● **DATA FOR THIS TASK**
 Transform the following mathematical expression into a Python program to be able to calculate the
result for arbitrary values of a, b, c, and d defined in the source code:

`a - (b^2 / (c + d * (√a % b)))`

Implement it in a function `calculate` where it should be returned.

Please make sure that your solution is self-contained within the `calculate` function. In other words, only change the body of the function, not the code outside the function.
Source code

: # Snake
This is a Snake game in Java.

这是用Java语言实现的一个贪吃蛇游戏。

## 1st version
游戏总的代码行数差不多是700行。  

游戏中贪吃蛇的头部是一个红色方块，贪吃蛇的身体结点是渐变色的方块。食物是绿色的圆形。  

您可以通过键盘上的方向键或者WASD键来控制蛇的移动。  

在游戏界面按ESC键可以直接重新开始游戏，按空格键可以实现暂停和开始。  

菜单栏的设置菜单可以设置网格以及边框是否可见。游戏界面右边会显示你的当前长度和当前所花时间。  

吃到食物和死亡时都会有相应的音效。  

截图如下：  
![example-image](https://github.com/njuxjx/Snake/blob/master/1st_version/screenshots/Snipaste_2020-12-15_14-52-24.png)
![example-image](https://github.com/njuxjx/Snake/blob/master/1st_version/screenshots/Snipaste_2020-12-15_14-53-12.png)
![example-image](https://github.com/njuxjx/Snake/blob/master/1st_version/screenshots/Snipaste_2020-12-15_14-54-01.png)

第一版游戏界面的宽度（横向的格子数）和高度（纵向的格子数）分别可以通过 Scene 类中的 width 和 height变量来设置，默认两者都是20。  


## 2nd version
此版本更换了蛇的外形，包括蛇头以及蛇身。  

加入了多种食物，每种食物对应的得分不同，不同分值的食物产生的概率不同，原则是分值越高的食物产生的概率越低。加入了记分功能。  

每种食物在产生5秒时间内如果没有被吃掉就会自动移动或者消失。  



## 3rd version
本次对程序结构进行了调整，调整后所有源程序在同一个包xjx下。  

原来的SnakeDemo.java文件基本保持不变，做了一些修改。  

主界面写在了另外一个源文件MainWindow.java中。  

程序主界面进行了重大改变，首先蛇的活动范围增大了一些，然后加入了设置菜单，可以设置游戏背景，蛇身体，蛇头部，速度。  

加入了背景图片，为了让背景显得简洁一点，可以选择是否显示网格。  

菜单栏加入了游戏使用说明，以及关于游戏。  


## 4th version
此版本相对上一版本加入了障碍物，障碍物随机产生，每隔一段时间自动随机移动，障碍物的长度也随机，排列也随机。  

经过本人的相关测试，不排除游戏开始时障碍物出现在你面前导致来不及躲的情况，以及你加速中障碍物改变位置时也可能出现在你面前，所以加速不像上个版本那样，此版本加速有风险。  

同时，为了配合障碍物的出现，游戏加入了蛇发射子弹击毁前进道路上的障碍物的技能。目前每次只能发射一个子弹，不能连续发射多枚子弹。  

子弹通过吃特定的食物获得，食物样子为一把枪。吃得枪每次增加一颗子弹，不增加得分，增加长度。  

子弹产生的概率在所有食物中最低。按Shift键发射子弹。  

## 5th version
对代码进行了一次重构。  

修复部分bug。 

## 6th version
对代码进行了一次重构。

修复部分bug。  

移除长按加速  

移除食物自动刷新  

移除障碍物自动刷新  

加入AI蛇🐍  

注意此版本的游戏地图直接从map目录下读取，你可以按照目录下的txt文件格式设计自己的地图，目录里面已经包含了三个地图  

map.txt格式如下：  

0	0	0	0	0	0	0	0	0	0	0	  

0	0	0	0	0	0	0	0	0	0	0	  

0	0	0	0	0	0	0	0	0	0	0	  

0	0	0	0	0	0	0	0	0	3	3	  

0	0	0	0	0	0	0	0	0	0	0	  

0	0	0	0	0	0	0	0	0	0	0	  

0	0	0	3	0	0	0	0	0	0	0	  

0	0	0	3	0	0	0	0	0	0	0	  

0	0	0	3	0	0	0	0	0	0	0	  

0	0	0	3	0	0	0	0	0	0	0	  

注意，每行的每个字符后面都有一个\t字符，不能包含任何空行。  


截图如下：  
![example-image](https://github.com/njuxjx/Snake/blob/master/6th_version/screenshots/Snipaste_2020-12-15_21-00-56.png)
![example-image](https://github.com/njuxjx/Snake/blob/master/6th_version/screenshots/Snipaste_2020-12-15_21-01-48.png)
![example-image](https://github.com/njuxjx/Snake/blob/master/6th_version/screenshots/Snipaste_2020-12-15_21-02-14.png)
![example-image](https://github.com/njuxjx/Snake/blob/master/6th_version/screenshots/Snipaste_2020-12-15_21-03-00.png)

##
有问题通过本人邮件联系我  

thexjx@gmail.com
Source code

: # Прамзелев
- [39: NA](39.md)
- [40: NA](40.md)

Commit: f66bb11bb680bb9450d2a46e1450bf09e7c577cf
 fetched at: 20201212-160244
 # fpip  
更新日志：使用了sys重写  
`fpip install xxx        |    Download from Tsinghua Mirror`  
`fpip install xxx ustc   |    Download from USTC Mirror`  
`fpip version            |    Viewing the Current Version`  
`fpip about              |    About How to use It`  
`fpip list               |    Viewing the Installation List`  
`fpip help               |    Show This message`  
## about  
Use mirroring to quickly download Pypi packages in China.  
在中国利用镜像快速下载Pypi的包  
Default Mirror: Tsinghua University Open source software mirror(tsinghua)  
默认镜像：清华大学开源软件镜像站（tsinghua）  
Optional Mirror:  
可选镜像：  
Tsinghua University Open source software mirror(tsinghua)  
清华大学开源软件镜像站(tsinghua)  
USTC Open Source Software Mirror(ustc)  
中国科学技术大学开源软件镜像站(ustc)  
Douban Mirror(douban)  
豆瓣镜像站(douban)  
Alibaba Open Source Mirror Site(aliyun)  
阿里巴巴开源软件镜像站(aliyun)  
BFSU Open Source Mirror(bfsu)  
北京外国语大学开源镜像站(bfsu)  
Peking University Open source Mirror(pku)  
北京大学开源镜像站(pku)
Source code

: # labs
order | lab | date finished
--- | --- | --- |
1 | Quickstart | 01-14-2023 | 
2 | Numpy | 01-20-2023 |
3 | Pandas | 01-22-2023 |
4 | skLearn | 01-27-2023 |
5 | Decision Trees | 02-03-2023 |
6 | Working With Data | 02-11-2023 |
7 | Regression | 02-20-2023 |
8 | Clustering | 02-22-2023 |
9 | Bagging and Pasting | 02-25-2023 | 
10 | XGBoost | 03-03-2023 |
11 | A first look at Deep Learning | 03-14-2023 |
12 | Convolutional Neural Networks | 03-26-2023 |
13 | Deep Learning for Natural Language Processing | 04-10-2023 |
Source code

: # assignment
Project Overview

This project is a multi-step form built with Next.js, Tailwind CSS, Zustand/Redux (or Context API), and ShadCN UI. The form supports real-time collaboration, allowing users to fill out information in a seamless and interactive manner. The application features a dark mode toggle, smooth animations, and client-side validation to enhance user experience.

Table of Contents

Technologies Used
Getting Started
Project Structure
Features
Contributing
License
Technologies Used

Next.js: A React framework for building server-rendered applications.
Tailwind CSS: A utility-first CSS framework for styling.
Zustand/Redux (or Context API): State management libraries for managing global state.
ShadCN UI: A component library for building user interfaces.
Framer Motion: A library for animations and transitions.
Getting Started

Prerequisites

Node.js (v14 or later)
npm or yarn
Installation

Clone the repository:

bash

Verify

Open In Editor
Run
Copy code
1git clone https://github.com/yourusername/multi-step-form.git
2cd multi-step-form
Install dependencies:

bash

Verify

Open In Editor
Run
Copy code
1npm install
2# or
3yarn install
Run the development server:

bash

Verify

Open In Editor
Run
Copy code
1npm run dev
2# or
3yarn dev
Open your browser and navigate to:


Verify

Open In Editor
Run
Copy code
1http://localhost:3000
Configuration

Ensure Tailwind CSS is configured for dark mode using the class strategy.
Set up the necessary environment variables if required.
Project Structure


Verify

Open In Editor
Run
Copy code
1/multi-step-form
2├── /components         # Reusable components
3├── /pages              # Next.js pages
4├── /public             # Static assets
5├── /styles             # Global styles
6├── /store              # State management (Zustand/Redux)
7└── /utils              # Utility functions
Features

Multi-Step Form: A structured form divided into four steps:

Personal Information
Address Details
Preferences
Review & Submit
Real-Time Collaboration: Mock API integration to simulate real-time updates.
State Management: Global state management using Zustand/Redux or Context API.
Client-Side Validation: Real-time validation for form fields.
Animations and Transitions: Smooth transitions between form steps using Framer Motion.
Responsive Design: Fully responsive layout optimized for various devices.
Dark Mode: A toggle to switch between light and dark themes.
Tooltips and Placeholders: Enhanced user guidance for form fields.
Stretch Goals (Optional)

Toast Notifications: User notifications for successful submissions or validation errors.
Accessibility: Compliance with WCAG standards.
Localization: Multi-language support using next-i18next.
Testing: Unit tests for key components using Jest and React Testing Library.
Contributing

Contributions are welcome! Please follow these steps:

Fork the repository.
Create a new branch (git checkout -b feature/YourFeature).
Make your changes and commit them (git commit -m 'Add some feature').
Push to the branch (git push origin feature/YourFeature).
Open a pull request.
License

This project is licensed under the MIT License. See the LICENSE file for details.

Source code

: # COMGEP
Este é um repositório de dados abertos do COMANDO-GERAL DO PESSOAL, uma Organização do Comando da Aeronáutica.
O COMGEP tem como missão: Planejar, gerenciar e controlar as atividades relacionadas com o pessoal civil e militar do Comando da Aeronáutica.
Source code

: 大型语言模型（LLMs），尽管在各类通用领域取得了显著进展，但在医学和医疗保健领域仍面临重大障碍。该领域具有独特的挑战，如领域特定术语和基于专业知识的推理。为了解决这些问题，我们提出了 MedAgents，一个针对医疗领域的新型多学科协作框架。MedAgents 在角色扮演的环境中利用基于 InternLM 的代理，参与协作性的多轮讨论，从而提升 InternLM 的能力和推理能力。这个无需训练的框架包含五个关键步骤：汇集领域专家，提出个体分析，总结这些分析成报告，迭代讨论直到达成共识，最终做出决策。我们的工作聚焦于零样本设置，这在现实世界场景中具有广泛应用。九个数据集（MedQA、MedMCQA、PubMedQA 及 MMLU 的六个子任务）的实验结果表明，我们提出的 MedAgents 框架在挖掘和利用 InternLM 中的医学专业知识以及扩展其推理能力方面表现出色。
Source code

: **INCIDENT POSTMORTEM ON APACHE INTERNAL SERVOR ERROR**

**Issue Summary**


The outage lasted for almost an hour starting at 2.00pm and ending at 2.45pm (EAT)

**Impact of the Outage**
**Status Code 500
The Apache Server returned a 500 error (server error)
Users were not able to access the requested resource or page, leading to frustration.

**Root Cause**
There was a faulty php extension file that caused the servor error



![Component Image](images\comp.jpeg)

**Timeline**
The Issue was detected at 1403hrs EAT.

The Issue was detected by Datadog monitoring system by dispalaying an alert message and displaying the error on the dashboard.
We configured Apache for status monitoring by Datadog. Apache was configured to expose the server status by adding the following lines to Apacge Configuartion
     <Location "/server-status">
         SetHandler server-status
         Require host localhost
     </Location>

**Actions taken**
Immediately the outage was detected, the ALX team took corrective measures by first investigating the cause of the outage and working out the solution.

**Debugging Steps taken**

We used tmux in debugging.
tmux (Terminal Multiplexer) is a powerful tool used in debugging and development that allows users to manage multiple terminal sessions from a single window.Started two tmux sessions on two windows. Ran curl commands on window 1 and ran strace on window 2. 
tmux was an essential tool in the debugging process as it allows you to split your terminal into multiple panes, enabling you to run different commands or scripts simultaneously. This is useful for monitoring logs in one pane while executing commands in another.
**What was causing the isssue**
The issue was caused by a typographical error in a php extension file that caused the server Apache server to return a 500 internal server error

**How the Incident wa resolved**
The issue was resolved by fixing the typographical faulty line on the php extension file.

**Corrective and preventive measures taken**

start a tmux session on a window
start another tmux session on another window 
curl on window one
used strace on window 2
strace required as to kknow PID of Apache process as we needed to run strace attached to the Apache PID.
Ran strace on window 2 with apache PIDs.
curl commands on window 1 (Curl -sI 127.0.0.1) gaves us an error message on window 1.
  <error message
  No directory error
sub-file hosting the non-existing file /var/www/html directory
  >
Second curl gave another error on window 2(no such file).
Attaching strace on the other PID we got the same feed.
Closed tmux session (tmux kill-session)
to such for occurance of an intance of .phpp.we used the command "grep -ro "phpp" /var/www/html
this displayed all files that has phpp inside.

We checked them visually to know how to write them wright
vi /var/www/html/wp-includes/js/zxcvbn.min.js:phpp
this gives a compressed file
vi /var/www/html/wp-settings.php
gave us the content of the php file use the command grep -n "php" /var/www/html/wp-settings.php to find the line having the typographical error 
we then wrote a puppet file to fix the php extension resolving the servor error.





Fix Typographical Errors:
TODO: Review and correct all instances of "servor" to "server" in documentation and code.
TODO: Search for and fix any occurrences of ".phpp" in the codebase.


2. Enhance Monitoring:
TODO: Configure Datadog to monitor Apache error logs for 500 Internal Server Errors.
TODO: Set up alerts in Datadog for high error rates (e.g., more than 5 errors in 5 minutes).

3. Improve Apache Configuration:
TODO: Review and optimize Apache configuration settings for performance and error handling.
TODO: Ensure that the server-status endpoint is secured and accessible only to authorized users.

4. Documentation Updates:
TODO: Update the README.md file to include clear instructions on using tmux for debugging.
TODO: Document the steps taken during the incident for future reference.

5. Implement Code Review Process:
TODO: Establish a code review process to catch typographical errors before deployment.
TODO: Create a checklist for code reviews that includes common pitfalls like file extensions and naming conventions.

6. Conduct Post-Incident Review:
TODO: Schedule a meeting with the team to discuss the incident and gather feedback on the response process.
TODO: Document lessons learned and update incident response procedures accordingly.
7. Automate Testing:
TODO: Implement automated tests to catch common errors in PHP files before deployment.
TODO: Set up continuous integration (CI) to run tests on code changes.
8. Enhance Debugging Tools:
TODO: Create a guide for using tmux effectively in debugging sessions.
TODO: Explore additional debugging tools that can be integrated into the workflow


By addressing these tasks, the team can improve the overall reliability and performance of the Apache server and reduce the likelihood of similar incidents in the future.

● **DIRECTIONS FOR THIS TASK**
Every line from the one holding "TODO: Create a checklist" through the last line of the listing above should be set down exactly, and nothing more.

● **WRITTEN RESPONSE**
TODO: Create a checklist for code reviews that includes common pitfalls like file extensions and naming conventions.

6. Conduct Post-Incident Review:
TODO: Schedule a meeting with the team to discuss the incident and gather feedback on the response process.
TODO: Document lessons learned and update incident response procedures accordingly.
7. Automate Testing:
TODO: Implement automated tests to catch common errors in PHP files before deployment.
TODO: Set up continuous integration (CI) to run tests on code changes.
8. Enhance Debugging Tools:
TODO: Create a guide for using tmux effectively in debugging sessions.
TODO: Explore additional debugging tools that can be integrated into the workflow


By addressing these tasks, the team can improve the overall reliability and performance of the Apache server and reduce the likelihood of similar incidents in the future.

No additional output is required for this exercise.